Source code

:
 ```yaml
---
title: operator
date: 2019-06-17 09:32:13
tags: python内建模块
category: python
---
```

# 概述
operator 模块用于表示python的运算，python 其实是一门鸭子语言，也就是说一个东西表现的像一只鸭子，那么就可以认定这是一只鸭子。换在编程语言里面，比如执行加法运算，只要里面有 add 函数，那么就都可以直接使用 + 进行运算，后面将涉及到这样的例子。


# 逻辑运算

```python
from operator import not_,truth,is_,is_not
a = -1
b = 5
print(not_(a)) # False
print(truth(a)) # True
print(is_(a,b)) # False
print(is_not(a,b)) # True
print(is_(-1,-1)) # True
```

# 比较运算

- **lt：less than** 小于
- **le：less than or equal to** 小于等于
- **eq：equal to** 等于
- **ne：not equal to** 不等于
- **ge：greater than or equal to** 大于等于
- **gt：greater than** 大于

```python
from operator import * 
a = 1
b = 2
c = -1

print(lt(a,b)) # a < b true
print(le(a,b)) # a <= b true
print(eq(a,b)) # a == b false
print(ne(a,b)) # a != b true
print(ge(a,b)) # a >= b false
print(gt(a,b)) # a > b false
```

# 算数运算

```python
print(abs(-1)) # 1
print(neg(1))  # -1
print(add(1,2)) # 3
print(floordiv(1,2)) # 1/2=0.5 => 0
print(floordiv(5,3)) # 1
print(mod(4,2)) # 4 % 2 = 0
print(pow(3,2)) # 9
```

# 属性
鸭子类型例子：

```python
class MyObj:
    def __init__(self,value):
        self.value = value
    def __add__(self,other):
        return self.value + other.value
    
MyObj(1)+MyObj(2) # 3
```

--

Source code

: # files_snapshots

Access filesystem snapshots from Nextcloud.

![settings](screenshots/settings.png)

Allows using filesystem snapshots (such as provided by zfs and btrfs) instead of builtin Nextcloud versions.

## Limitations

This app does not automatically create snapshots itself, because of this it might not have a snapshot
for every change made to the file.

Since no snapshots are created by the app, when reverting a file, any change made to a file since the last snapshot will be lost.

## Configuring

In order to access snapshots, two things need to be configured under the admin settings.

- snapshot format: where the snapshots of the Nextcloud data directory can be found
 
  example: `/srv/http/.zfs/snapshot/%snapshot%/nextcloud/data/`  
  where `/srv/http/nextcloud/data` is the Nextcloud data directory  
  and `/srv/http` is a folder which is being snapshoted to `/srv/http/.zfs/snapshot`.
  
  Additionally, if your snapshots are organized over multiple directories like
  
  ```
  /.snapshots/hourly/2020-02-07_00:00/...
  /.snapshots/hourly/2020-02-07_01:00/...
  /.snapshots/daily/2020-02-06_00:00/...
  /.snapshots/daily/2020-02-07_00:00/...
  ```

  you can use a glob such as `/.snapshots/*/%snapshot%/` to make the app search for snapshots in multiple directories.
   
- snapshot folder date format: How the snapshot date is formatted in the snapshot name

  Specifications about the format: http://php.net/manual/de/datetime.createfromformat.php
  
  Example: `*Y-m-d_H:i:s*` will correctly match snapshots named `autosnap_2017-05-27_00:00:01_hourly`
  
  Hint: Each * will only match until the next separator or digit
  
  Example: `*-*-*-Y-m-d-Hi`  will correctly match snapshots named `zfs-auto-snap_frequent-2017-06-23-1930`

...

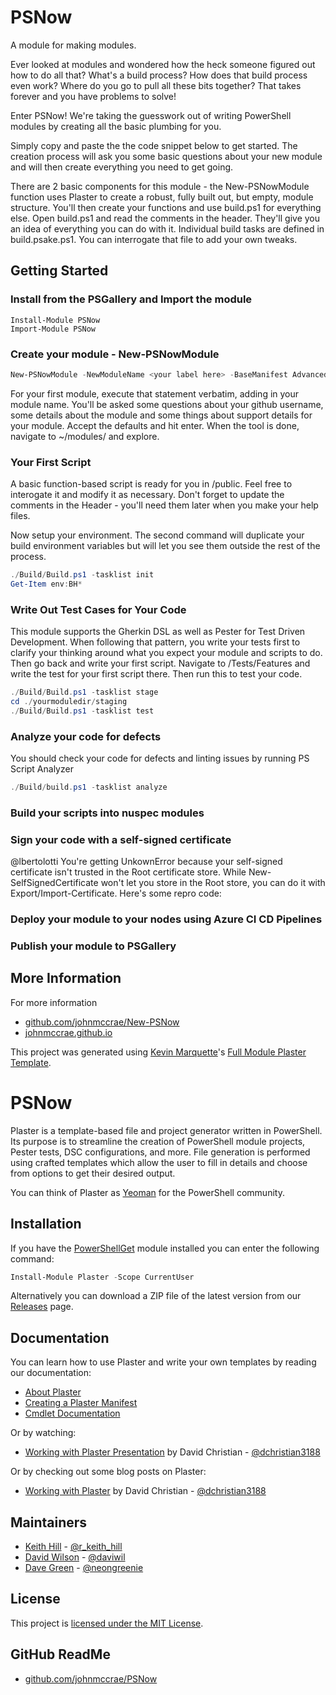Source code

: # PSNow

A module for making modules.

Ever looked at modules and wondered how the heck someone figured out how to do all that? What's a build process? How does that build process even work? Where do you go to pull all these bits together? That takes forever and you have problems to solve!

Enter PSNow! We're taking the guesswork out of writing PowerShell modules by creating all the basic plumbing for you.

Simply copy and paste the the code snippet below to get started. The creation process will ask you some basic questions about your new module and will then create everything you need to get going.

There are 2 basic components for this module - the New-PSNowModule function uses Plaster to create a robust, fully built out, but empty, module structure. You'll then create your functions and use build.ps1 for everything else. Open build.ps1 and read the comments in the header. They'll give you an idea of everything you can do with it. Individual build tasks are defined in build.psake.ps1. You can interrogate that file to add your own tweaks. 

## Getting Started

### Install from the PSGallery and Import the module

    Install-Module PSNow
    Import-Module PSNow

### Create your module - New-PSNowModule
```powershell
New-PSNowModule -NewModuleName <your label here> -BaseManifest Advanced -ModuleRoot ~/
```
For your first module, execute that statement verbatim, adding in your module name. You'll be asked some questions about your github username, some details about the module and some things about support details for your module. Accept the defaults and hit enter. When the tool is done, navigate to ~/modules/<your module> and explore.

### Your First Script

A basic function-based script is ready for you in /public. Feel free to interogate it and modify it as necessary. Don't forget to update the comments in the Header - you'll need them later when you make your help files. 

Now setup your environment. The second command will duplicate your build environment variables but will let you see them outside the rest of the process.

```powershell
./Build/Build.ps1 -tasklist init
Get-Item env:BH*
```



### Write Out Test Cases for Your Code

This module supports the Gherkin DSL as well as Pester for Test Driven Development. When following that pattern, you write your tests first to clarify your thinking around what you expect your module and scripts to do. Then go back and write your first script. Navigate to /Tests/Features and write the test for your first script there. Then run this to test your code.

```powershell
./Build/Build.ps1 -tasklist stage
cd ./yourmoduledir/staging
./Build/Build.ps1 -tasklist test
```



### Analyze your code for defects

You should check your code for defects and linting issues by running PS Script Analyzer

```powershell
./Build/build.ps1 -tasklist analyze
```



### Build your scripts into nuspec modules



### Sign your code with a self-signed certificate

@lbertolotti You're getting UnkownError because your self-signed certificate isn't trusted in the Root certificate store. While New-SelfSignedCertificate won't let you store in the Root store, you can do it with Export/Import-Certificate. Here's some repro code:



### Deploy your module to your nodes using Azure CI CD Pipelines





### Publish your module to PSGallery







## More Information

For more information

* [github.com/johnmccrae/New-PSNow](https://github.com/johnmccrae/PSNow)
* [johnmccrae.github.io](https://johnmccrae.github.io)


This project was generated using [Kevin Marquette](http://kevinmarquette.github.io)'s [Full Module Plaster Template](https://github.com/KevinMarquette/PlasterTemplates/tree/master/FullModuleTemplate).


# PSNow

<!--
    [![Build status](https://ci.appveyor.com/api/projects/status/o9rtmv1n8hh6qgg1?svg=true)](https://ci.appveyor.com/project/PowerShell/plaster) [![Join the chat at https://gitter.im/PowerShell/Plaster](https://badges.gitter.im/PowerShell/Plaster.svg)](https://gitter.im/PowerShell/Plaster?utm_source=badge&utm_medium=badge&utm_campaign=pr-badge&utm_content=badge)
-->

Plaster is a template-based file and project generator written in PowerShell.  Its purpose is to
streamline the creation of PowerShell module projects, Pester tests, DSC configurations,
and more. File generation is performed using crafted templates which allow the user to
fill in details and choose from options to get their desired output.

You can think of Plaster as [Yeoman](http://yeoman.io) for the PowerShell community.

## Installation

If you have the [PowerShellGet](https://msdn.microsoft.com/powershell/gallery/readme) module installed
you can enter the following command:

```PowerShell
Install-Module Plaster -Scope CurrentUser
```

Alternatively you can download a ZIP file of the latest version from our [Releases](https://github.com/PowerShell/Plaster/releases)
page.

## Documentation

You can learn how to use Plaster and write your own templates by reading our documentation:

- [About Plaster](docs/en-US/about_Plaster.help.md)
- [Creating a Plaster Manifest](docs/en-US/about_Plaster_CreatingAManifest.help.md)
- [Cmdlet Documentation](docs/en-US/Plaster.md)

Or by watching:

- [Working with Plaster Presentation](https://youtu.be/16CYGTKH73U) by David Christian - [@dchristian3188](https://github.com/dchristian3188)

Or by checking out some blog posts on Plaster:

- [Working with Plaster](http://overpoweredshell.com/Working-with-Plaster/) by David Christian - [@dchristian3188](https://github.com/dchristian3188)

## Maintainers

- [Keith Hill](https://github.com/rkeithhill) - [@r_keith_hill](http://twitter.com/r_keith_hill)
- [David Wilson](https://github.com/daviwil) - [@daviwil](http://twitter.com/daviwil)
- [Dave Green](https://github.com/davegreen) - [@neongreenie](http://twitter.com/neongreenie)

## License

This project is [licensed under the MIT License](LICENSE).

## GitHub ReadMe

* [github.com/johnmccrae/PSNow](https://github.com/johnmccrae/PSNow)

Aim of the exercise: Scan the material above for "command". Copy every line where it appears.

Result of this exercise:
Now setup your environment. The second command will duplicate your build environment variables but will let you see them outside the rest of the process.
you can enter the following command:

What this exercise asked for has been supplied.